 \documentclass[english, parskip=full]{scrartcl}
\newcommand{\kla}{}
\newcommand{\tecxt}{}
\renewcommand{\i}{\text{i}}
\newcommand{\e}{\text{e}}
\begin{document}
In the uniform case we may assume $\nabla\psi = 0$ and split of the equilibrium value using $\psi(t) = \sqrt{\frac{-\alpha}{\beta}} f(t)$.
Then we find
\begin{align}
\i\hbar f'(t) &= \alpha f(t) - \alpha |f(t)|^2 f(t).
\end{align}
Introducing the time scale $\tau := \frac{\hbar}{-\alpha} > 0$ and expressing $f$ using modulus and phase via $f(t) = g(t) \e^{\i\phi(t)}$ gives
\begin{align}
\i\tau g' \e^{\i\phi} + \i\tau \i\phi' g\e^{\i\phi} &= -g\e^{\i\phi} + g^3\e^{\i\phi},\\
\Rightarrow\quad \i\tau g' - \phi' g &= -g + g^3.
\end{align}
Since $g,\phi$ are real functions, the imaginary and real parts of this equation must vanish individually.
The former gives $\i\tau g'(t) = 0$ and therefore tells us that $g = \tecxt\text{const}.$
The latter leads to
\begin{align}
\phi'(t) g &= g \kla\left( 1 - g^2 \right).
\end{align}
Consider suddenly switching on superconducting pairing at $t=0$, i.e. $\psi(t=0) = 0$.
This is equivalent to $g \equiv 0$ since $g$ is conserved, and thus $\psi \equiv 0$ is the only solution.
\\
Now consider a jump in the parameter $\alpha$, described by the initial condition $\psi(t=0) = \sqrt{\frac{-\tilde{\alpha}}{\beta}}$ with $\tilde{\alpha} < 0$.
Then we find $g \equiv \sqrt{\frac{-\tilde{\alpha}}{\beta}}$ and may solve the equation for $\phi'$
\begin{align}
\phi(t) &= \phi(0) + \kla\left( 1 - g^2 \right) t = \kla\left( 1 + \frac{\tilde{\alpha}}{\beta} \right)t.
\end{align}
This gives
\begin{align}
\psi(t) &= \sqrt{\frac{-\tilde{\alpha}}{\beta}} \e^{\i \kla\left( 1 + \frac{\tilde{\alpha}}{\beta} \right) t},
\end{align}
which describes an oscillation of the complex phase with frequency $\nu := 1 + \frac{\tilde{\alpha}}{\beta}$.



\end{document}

________________________________________

→ INSTRUCTIONS TO FOLLOW
Provide a verbatim copy of all the entries.

→ PROBLEM SOLUTION
 \documentclass[english, parskip=full]{scrartcl}
\newcommand{\kla}{}
\newcommand{\tecxt}{}
\renewcommand{\i}{\text{i}}
\newcommand{\e}{\text{e}}
\begin{document}
In the uniform case we may assume $\nabla\psi = 0$ and split of the equilibrium value using $\psi(t) = \sqrt{\frac{-\alpha}{\beta}} f(t)$.
Then we find
\begin{align}
\i\hbar f'(t) &= \alpha f(t) - \alpha |f(t)|^2 f(t).
\end{align}
Introducing the time scale $\tau := \frac{\hbar}{-\alpha} > 0$ and expressing $f$ using modulus and phase via $f(t) = g(t) \e^{\i\phi(t)}$ gives
\begin{align}
\i\tau g' \e^{\i\phi} + \i\tau \i\phi' g\e^{\i\phi} &= -g\e^{\i\phi} + g^3\e^{\i\phi},\\
\Rightarrow\quad \i\tau g' - \phi' g &= -g + g^3.
\end{align}
Since $g,\phi$ are real functions, the imaginary and real parts of this equation must vanish individually.
The former gives $\i\tau g'(t) = 0$ and therefore tells us that $g = \tecxt\text{const}.$
The latter leads to
\begin{align}
\phi'(t) g &= g \kla\left( 1 - g^2 \right).
\end{align}
Consider suddenly switching on superconducting pairing at $t=0$, i.e. $\psi(t=0) = 0$.
This is equivalent to $g \equiv 0$ since $g$ is conserved, and thus $\psi \equiv 0$ is the only solution.
\\
Now consider a jump in the parameter $\alpha$, described by the initial condition $\psi(t=0) = \sqrt{\frac{-\tilde{\alpha}}{\beta}}$ with $\tilde{\alpha} < 0$.
Then we find $g \equiv \sqrt{\frac{-\tilde{\alpha}}{\beta}}$ and may solve the equation for $\phi'$
\begin{align}
\phi(t) &= \phi(0) + \kla\left( 1 - g^2 \right) t = \kla\left( 1 + \frac{\tilde{\alpha}}{\beta} \right)t.
\end{align}
This gives
\begin{align}
\psi(t) &= \sqrt{\frac{-\tilde{\alpha}}{\beta}} \e^{\i \kla\left( 1 + \frac{\tilde{\alpha}}{\beta} \right) t},
\end{align}
which describes an oscillation of the complex phase with frequency $\nu := 1 + \frac{\tilde{\alpha}}{\beta}$.



\end{document}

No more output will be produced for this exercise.